WHAT IS BEING ASKED:
All records should be reproduced verbatim.

DATA TO PROCESS:
· · ·

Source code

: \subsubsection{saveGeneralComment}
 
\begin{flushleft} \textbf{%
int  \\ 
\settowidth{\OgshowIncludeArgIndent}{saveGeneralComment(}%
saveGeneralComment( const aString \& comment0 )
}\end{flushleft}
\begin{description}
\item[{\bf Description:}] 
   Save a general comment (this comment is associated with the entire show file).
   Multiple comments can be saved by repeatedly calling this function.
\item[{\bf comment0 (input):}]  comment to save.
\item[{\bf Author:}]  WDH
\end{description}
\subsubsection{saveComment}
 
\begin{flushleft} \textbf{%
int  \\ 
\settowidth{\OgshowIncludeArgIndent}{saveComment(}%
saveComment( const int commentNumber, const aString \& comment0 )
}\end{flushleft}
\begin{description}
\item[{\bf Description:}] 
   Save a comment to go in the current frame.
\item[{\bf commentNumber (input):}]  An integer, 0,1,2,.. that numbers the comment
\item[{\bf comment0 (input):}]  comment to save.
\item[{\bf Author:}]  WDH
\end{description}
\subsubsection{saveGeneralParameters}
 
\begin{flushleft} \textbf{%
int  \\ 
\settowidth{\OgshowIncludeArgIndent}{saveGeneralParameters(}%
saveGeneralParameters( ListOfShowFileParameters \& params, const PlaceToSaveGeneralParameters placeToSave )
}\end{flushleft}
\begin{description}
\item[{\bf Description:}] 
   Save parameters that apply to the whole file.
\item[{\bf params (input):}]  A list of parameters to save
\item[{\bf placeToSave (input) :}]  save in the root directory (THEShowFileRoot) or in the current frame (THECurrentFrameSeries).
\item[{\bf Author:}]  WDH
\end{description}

· · ·

SOLUTION BELOW:
Source code

: \subsubsection{saveGeneralComment}
 
\begin{flushleft} \textbf{%
int  \\ 
\settowidth{\OgshowIncludeArgIndent}{saveGeneralComment(}%
saveGeneralComment( const aString \& comment0 )
}\end{flushleft}
\begin{description}
\item[{\bf Description:}] 
   Save a general comment (this comment is associated with the entire show file).
   Multiple comments can be saved by repeatedly calling this function.
\item[{\bf comment0 (input):}]  comment to save.
\item[{\bf Author:}]  WDH
\end{description}
\subsubsection{saveComment}
 
\begin{flushleft} \textbf{%
int  \\ 
\settowidth{\OgshowIncludeArgIndent}{saveComment(}%
saveComment( const int commentNumber, const aString \& comment0 )
}\end{flushleft}
\begin{description}
\item[{\bf Description:}] 
   Save a comment to go in the current frame.
\item[{\bf commentNumber (input):}]  An integer, 0,1,2,.. that numbers the comment
\item[{\bf comment0 (input):}]  comment to save.
\item[{\bf Author:}]  WDH
\end{description}
\subsubsection{saveGeneralParameters}
 
\begin{flushleft} \textbf{%
int  \\ 
\settowidth{\OgshowIncludeArgIndent}{saveGeneralParameters(}%
saveGeneralParameters( ListOfShowFileParameters \& params, const PlaceToSaveGeneralParameters placeToSave )
}\end{flushleft}
\begin{description}
\item[{\bf Description:}] 
   Save parameters that apply to the whole file.
\item[{\bf params (input):}]  A list of parameters to save
\item[{\bf placeToSave (input) :}]  save in the root directory (THEShowFileRoot) or in the current frame (THECurrentFrameSeries).
\item[{\bf Author:}]  WDH
\end{description}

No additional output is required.